Task details
From the entries below, copy every line where the string "types" appears.

Available records
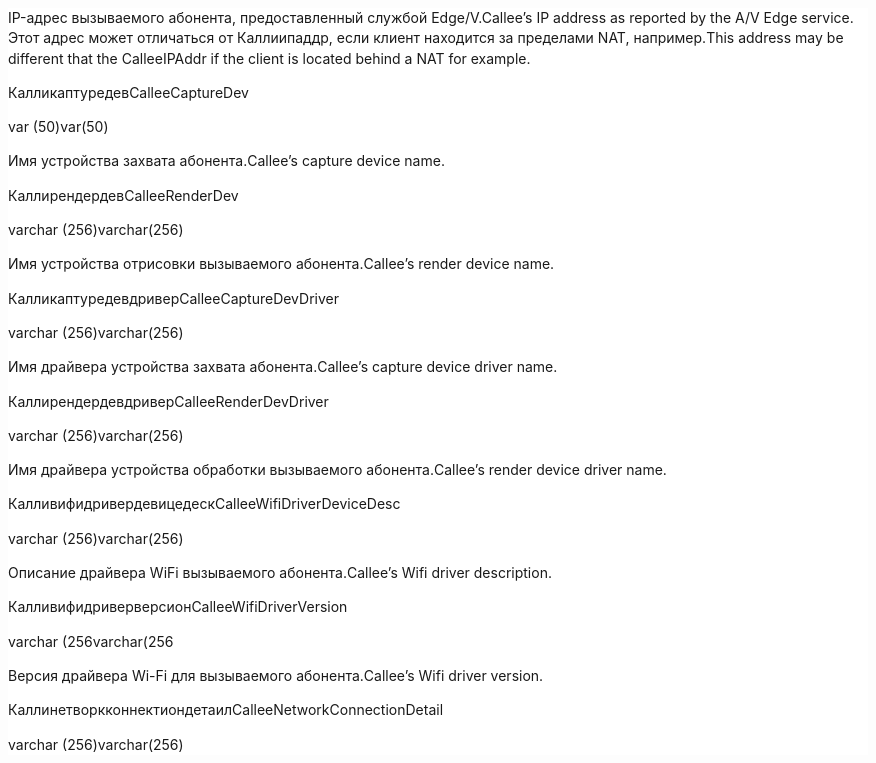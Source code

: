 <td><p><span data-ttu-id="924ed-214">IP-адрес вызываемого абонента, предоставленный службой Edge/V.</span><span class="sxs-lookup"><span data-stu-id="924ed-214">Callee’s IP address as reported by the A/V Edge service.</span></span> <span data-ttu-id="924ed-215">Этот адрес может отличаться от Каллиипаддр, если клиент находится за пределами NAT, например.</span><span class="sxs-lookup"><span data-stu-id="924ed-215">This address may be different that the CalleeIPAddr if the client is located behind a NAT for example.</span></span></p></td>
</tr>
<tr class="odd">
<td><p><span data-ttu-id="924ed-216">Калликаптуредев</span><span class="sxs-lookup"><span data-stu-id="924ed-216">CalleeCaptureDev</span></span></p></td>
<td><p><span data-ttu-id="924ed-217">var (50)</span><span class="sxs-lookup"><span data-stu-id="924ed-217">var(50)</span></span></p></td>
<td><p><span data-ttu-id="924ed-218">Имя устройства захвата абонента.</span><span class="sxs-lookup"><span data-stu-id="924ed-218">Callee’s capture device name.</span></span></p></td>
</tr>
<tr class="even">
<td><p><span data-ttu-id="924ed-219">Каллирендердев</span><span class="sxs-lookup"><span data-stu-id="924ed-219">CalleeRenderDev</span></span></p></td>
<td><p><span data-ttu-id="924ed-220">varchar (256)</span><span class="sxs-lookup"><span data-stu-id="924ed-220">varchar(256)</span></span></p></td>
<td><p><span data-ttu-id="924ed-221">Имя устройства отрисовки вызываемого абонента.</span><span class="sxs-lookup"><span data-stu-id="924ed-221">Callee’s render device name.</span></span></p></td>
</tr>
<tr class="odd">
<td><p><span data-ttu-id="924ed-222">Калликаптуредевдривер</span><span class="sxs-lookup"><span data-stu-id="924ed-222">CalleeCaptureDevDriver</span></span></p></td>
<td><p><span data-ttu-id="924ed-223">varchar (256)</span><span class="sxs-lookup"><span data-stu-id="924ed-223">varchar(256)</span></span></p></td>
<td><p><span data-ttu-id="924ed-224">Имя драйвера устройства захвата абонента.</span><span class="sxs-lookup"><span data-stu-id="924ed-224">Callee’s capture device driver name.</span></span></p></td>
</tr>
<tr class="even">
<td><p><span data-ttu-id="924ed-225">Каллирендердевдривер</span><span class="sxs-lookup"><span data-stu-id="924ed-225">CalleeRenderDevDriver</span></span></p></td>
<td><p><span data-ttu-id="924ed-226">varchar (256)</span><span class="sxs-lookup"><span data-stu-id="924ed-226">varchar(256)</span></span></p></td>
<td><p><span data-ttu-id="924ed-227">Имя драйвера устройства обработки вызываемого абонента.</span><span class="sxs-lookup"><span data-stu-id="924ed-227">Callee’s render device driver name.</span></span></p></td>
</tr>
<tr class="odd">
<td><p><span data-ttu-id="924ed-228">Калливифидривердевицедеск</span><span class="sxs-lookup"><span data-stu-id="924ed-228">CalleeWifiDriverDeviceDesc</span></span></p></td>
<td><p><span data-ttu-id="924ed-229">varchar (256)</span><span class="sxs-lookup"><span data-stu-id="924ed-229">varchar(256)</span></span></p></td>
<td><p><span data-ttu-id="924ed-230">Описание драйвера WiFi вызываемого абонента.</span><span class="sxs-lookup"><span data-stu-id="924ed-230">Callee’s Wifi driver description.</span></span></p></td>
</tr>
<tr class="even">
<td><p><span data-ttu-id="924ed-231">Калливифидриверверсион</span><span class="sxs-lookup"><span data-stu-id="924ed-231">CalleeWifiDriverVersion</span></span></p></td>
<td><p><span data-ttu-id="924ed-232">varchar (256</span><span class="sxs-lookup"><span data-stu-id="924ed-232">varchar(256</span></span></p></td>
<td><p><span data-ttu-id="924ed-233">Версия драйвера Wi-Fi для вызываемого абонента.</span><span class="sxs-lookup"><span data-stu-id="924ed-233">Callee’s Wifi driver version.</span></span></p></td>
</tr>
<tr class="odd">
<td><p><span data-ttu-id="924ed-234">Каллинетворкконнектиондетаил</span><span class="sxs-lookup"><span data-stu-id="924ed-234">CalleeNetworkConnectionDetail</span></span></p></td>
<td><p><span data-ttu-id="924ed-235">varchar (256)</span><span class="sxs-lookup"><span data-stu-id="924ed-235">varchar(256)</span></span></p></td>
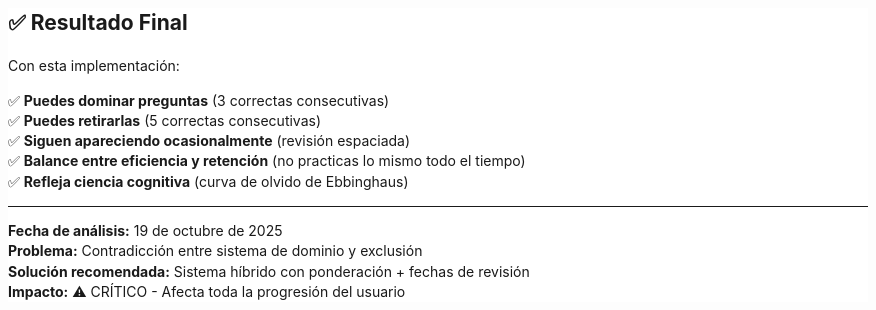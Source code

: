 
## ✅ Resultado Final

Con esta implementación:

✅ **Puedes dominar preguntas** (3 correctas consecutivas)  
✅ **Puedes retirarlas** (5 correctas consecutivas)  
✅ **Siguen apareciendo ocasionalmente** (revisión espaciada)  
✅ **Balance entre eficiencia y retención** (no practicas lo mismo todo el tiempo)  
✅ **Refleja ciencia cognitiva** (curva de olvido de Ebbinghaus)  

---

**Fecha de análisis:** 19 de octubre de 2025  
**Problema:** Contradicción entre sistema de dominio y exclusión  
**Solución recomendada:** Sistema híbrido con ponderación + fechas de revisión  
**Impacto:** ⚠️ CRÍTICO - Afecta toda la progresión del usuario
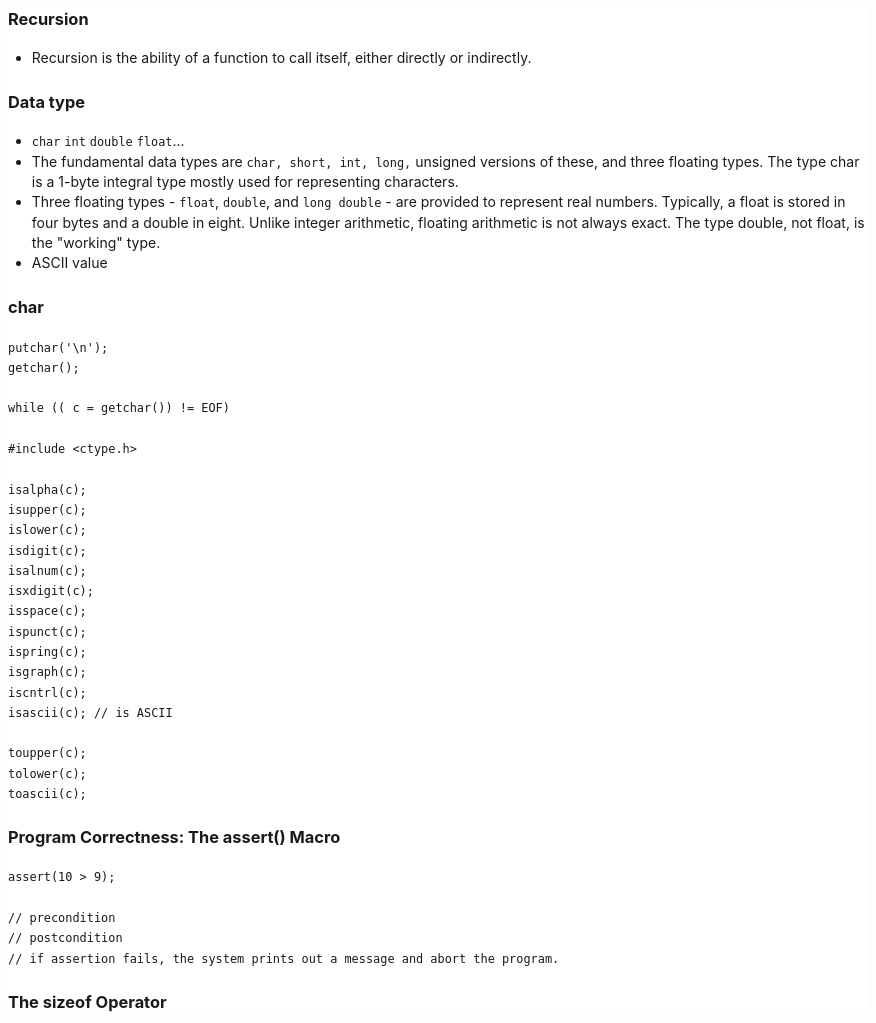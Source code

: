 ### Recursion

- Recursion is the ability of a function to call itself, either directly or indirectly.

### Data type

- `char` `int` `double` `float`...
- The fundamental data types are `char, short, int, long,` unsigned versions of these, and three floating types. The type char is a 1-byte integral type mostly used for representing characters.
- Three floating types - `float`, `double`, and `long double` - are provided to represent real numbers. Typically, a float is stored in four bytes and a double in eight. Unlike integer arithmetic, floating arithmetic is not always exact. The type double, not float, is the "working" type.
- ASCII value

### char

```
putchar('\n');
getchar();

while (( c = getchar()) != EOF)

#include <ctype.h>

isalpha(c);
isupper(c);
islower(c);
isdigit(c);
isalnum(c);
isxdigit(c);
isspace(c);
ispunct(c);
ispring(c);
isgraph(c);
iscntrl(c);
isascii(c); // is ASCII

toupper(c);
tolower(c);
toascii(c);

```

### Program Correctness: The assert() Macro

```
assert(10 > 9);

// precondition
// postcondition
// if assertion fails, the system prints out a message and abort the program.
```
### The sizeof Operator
...
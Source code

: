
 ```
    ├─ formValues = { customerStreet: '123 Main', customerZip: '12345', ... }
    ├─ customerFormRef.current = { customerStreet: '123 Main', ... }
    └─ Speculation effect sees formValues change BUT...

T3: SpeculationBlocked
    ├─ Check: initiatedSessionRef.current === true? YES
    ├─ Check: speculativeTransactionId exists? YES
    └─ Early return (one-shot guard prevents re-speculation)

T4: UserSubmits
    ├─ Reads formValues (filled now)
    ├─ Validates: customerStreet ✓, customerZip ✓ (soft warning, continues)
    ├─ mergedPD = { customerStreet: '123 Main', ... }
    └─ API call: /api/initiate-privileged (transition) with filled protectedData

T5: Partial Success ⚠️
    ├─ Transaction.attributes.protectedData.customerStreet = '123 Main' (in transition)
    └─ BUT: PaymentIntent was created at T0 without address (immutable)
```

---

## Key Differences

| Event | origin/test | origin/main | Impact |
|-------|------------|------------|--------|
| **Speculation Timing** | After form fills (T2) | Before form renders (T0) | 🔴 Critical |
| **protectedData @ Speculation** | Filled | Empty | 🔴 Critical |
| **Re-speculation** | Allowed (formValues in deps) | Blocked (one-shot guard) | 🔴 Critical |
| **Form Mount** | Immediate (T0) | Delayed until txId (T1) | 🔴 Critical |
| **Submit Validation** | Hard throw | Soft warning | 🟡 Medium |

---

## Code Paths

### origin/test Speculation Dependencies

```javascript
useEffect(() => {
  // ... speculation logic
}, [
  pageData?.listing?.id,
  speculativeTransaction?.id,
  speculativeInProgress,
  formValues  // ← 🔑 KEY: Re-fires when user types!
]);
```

Exercise output
- The fundamental data types are `char, short, int, long,` unsigned versions of these, and three floating types. The type char is a 1-byte integral type mostly used for representing characters.
- Three floating types - `float`, `double`, and `long double` - are provided to represent real numbers. Typically, a float is stored in four bytes and a double in eight. Unlike integer arithmetic, floating arithmetic is not always exact. The type double, not float, is the "working" type.
  formValues  // ← 🔑 KEY: Re-fires when user types!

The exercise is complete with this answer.